3. Proposed Methods: TSGM
Consists of three networks:
- (1) Encoder
- (2) Decode
- (3) Conditional score network
Procedures
-
Step 1) Pre-train the encoder and the decoder
-
Step 2) Using the pre-trained encoder and decoder, we train the conditional score network
- will be used for sampling fake time-series.
(1) Encoder and Decoder
Notation
- \(\mathcal{X}\) and \(\mathcal{H}\) denote a data space and a latent space
- \(e\) and \(d\) are an embedding function mapping \(\mathcal{X}\) to \(\mathcal{H}\) and vice versa (= RNN)

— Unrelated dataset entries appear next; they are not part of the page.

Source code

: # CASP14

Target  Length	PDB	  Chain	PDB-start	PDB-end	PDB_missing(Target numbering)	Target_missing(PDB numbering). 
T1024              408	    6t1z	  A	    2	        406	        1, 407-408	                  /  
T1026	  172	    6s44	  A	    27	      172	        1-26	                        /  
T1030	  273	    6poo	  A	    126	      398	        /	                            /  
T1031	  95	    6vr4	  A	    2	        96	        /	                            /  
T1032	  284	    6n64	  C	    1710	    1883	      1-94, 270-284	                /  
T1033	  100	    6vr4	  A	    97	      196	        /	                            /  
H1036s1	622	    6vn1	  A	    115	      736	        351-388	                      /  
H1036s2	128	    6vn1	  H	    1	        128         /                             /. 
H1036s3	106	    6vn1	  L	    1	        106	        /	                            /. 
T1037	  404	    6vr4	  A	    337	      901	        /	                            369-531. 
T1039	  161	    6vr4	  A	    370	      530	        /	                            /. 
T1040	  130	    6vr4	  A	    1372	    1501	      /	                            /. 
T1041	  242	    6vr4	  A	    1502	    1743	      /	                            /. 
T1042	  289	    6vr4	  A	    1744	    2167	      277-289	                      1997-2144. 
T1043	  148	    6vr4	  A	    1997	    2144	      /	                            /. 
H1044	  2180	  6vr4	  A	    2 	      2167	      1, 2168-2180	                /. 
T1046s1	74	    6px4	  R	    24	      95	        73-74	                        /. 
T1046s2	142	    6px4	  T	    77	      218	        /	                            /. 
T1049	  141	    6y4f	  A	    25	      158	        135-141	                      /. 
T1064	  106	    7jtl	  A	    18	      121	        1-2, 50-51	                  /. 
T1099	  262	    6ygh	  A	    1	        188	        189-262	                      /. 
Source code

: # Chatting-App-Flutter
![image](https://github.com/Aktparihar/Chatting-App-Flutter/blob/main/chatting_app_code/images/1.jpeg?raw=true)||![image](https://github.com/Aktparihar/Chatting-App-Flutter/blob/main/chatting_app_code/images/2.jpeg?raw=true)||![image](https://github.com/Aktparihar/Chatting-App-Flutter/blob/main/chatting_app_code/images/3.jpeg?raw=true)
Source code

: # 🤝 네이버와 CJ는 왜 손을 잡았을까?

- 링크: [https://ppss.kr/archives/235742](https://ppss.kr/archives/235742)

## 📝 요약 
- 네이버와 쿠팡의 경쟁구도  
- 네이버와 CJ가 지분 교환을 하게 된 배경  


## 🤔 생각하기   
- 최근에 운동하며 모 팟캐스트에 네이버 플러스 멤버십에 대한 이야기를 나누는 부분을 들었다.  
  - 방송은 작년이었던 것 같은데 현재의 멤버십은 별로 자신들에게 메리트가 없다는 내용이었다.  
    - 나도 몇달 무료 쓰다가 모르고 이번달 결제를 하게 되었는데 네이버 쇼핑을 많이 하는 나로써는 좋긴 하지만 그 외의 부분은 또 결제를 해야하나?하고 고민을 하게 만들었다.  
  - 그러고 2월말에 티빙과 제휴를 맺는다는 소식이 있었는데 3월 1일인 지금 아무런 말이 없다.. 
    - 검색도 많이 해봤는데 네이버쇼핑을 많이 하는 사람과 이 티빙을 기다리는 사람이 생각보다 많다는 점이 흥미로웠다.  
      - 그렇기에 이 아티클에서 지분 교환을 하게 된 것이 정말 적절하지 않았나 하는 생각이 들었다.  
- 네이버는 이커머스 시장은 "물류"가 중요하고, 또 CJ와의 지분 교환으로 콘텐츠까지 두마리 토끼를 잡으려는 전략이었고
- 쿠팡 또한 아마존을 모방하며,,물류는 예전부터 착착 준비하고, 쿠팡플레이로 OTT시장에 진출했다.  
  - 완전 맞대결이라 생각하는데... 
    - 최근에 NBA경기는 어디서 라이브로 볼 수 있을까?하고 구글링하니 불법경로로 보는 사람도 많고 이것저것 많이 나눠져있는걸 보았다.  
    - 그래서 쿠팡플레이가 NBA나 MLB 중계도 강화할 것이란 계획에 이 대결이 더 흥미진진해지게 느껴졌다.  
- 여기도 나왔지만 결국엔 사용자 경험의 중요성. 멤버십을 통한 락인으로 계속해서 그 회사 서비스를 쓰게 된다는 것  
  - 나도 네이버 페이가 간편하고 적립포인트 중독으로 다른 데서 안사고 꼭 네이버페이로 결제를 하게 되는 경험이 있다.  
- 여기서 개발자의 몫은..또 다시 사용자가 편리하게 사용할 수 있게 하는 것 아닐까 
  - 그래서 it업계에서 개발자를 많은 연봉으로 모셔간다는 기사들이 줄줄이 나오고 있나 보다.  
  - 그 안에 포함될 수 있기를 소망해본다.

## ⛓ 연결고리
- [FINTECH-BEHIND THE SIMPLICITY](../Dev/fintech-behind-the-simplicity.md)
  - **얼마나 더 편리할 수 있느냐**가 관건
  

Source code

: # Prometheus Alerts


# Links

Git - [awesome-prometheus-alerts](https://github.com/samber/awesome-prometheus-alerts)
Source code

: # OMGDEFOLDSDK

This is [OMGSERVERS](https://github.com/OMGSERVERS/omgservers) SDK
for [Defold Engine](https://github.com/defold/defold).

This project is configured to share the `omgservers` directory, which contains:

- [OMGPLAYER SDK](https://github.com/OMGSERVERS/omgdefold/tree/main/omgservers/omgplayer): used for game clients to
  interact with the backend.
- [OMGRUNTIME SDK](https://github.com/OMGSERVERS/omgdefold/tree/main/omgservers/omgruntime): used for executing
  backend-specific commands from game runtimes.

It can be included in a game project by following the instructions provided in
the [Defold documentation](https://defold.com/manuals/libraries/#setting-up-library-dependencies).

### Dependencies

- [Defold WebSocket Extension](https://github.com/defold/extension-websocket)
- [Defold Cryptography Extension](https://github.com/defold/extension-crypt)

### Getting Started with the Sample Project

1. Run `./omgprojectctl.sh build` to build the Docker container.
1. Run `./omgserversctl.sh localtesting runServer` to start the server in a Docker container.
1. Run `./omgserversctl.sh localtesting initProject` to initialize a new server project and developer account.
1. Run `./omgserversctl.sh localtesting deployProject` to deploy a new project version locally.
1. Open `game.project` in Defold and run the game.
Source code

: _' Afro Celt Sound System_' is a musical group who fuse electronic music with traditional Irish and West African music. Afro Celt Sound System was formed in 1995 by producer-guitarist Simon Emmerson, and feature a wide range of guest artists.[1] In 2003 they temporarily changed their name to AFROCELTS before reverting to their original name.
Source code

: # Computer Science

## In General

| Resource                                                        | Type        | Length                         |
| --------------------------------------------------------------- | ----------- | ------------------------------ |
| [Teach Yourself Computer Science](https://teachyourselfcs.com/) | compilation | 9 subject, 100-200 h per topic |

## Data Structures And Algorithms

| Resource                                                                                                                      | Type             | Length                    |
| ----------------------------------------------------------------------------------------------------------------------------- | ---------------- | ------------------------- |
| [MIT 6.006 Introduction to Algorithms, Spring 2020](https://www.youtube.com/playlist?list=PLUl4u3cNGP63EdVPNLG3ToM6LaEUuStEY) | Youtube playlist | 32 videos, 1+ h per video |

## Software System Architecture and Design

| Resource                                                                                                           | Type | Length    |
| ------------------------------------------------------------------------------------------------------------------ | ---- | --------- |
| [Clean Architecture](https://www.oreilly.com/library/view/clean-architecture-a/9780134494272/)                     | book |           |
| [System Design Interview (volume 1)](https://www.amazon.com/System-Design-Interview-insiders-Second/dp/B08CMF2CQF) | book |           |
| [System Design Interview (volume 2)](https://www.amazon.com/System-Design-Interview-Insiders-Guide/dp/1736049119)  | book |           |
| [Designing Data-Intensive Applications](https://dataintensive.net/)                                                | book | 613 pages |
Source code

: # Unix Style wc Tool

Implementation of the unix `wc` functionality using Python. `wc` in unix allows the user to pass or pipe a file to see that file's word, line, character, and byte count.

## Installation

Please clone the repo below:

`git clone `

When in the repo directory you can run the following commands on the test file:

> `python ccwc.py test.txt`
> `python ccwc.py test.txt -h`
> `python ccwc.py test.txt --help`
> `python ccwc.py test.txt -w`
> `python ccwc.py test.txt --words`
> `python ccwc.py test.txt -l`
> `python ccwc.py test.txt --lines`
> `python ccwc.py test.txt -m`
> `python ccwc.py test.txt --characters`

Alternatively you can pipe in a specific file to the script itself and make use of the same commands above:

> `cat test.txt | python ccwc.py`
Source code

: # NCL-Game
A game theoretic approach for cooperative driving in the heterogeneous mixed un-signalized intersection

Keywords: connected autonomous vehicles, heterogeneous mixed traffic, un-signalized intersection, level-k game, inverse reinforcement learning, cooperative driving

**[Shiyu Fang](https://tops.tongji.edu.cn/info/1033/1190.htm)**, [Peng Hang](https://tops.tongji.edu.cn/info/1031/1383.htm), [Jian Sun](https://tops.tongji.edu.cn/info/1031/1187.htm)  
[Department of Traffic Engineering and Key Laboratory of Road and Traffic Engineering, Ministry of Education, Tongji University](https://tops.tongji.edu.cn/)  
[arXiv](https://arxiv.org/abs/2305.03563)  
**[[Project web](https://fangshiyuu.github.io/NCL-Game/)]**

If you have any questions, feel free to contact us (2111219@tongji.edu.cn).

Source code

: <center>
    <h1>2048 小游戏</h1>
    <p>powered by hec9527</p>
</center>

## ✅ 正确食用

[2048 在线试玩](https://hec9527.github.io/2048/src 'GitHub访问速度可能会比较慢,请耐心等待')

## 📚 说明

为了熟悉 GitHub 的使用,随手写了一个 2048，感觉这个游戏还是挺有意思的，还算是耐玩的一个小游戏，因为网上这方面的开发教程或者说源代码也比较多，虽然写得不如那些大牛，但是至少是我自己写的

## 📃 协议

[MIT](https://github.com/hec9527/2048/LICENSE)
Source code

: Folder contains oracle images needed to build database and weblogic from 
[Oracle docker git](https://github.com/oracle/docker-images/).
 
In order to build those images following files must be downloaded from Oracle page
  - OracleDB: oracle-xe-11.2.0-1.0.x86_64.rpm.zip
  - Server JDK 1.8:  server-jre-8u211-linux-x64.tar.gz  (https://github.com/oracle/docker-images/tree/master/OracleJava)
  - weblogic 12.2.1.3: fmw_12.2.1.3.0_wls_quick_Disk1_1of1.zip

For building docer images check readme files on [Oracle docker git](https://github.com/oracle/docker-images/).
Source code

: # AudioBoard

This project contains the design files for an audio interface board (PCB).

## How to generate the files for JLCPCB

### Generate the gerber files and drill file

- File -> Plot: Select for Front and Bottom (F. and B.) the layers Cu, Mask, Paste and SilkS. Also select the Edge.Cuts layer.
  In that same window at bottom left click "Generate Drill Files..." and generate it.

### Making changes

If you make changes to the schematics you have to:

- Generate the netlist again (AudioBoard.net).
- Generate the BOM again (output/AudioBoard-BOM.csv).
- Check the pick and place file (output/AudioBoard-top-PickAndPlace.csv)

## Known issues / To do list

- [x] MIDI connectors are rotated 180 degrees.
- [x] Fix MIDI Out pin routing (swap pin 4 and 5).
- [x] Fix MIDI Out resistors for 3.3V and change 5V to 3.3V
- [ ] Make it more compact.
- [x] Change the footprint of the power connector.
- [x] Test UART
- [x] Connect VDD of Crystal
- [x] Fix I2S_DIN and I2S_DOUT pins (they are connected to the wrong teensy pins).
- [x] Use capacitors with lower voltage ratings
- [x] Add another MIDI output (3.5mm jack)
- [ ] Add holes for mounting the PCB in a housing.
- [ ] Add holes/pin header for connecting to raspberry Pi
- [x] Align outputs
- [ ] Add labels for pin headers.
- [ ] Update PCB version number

- \(\mathbf{h}_t=e\left(\mathbf{h}_{t-1}, \mathbf{x}_t\right), \quad \hat{\mathbf{x}}_t=d\left(\mathbf{h}_t\right)\).
- \(\mathbf{x}_{1: T}\) : time-series sample with a length of \(T\)
- \(\mathbf{x}_t\) : multi-dimensional observation in \(\mathbf{x}_{1: T}\) at time \(t\).
- \(\mathbf{h}_{1: T}\) and \(\mathbf{h}_t\) are embedded vectors
(2) Conditional Score Network
( Unlike other domains… )
Score network for TS generation must be designed to learn the conditional log likelihood on previous generated observations
Proposed network
- Modify U-net architecture
- modify its 2-d CNN to 1-d
- Concatenate diffused data with condition
- use the concatenated one and temporal feature as input to learn score function
(3) Training Objective Functions
\(L_{e d}\) : train encoder & decoder
- \(L_{e d}=\mathbb{E}_{\mathbf{x}_{1: T}}\left[ \mid \mid \hat{\mathbf{x}}_{1: T}-\mathbf{x}_{1: T} \mid \mid _2^2\right]\).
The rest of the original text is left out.